Namanya juga budaya, pasti judulnya turun temurun. Dari generasi satu ke generasi selanjutnya. Isi budaya yang diturunin juga tergantung dari keadaan pada saat itu. Nah ini dia yang menarik, karena budaya dibuat berdasarkan keadaan pada asal keadaan, bisa dibilang budaya itu ga permanen. Dan juga, karena manusia yang menciptakan budaya, bisa dibilang, kita, para manusia sekarang , juga bisa merubah kebudayaan yang ada.
Salah satu kebudayaan yang saya dan temen-temen lain, khususnya di SPEAK, pengen bangun adalah budaya kritis. Kritis seperti apa dulu nih? Saya disini ingin menyoroti dari perspektif kritis pada orang tua. Secara, masalahnya masih anget terjadi di saya.
Dari dulu, banyak anak yang diajarkan untuk selalu nurut tanpa berkata-kata lagi pada orang tua. Apa yang orang tua pengen, kita harus selalu patuh dan menjalankan sebaik-baiknya. Well, gak ada yang salah dari perspektif itu. Namun, jika ada saatnya kita berbentur prinsip dengan mereka, sepertinya negoisasi tetap dibutuhkan. Muncullah saat-saat kita harus mempertanyakan kembali sudut pandang orang tua dan membuka forum diskusi dengan mereka.

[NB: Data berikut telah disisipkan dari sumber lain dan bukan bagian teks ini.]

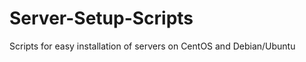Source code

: Server-Setup-Scripts
====================

Scripts for easy installation of servers on CentOS and Debian/Ubuntu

Beberapa orangtua belum nyaman jika anaknya bertanya-tanya tentang prinsip “mengasuh anak” ala mereka. Jika orang tua bilang gak boleh ikut organisasi A, ya artinya itu gak boleh, jangan dipetanyakan lagi. Kalo orang tua bilang gak boleh pergi ke tempat B, ya vonisnya tetap gak boleh apapun yang kita katakan untuk membujuk mereka. Alasan orang tua kerap kali berputar di kalimat “nanti kamu juga akan ngerti kalo jadi orang tua”
Saya pernah mempertanyakan perspektif ini pada dua orang tua lain, satu yang sudah punya tiga anak, satu yang belum. Mereka berdua sepakat bahwa jawaban “nanti kamu juga akan ngerti kalo jadi orangtua” tidak akan menyelesaikan masalah dan tidak menjawab pertanyaan saat itu. Iya, kalo si anak punya umur panjang untuk ngerasain jadi orang tua, dan iya juga kalo pada saat dia menjadi orangtua, ada kasus yang sama persis. Kalo enggak? Gimana tuh. Makanya, anak sebaiknya dijelaskan mengapa tidak boleh, apa kemungkinan terburuknya, agar si anak mengerti dan dengan senang hati mengikuti pendapat orang tua.
Karena ada beberapa orang tua tadi belum nyaman jika anaknya mempertanyakan kembali perspektif mereka, maka si anak dicap kurang ajar, suka ngelawan, ga sopan sama orang tua, bahkan mungkin tidak menghargai orangtua. Tapi yuk, kita bedah lagi deh sudut pandang ini. Jikalau si anak mengajak diskusi kedua orangtua-nya untuk mendengar apa sih jawaban orangtua-nya, bukankah itu namanya si anak mau menghargai pendapat orangtua-nya sendiri? Dibandingkan dengan anak yang hanya “telan jadi” kalimat orangtua-nya. Ini mungkin saja bisa disinyalir bahwa si anak belum mau peduli akan latar belakang dari keputusan sang orangtua.
Makanya itu, ruang diskusi tetap perlu dibuka. Agar tahu kemungkinan terburuk dari keputusan A itu apa aja, seberapa besar kadar kemungkinan terjadinya, kemungkinan baik dari keputusan A itu apa, seberapa besar persentase itu terjadi, lalu dimana keadaan yang sama-sama aman, yang minim resiko. Yah, win-win solution jadinya. Jika si anak dan orangtua bisa mengambil jalan itu, kan kedua pihak jadi senang dan merasa dihargai. Itung-itung menerapkan nilai demokratis di keluarga.
Seru ya kalo bisa kritis terhadap orang tua. Bayangin deh gimana bakal kompak banget sama orang rumah karena udah saling tahu stand point dan jalan pikiran masing-masing personil. Dan yang pastinya, meningkatkan kadar kepedulian terhadap masing-masing pendapat.